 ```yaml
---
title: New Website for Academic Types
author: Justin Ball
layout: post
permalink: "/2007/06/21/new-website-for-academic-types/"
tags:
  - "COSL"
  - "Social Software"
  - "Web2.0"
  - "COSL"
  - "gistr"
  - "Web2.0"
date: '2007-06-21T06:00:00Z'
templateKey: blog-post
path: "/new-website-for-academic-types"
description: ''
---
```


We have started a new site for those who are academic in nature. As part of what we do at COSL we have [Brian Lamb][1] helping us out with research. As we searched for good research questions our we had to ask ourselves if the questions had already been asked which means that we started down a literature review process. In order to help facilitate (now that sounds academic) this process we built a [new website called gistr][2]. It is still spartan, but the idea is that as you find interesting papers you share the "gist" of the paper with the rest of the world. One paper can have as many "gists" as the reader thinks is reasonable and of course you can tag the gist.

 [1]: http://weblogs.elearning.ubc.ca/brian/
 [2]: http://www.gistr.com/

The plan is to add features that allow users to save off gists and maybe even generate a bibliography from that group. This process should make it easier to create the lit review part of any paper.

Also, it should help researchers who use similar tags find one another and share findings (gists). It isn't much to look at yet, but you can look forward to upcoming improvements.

▸ What this task involves: Every line in the material above that has the word "http" should be copied.

▸ Solution for this exercise:
 [1]: http://weblogs.elearning.ubc.ca/brian/
 [2]: http://www.gistr.com/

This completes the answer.